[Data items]
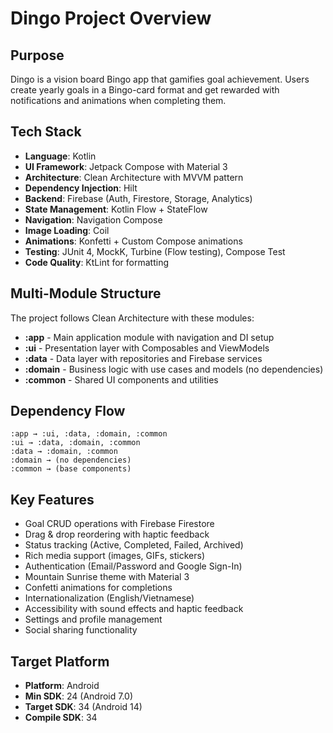 # Dingo Project Overview

## Purpose
Dingo is a vision board Bingo app that gamifies goal achievement. Users create yearly goals in a Bingo-card format and get rewarded with notifications and animations when completing them.

## Tech Stack
- **Language**: Kotlin
- **UI Framework**: Jetpack Compose with Material 3
- **Architecture**: Clean Architecture with MVVM pattern
- **Dependency Injection**: Hilt
- **Backend**: Firebase (Auth, Firestore, Storage, Analytics)
- **State Management**: Kotlin Flow + StateFlow
- **Navigation**: Navigation Compose
- **Image Loading**: Coil
- **Animations**: Konfetti + Custom Compose animations
- **Testing**: JUnit 4, MockK, Turbine (Flow testing), Compose Test
- **Code Quality**: KtLint for formatting

## Multi-Module Structure
The project follows Clean Architecture with these modules:

- **:app** - Main application module with navigation and DI setup
- **:ui** - Presentation layer with Composables and ViewModels  
- **:data** - Data layer with repositories and Firebase services
- **:domain** - Business logic with use cases and models (no dependencies)
- **:common** - Shared UI components and utilities

## Dependency Flow
```
:app → :ui, :data, :domain, :common
:ui → :data, :domain, :common  
:data → :domain, :common
:domain → (no dependencies)
:common → (base components)
```

## Key Features
- Goal CRUD operations with Firebase Firestore
- Drag & drop reordering with haptic feedback
- Status tracking (Active, Completed, Failed, Archived)
- Rich media support (images, GIFs, stickers)
- Authentication (Email/Password and Google Sign-In)
- Mountain Sunrise theme with Material 3
- Confetti animations for completions
- Internationalization (English/Vietnamese)
- Accessibility with sound effects and haptic feedback
- Settings and profile management
- Social sharing functionality

## Target Platform
- **Platform**: Android
- **Min SDK**: 24 (Android 7.0)
- **Target SDK**: 34 (Android 14)
- **Compile SDK**: 34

TASK DETAILS: Reproduce the lines of the entries above from the one with "The project follows" to the one with "- Internationalization (English/Vietnamese)", both included, exactly and without any other line.

SOLUTION TO THIS EXERCISE:
The project follows Clean Architecture with these modules:

- **:app** - Main application module with navigation and DI setup
- **:ui** - Presentation layer with Composables and ViewModels  
- **:data** - Data layer with repositories and Firebase services
- **:domain** - Business logic with use cases and models (no dependencies)
- **:common** - Shared UI components and utilities

## Dependency Flow
```
:app → :ui, :data, :domain, :common
:ui → :data, :domain, :common  
:data → :domain, :common
:domain → (no dependencies)
:common → (base components)
```

## Key Features
- Goal CRUD operations with Firebase Firestore
- Drag & drop reordering with haptic feedback
- Status tracking (Active, Completed, Failed, Archived)
- Rich media support (images, GIFs, stickers)
- Authentication (Email/Password and Google Sign-In)
- Mountain Sunrise theme with Material 3
- Confetti animations for completions
- Internationalization (English/Vietnamese)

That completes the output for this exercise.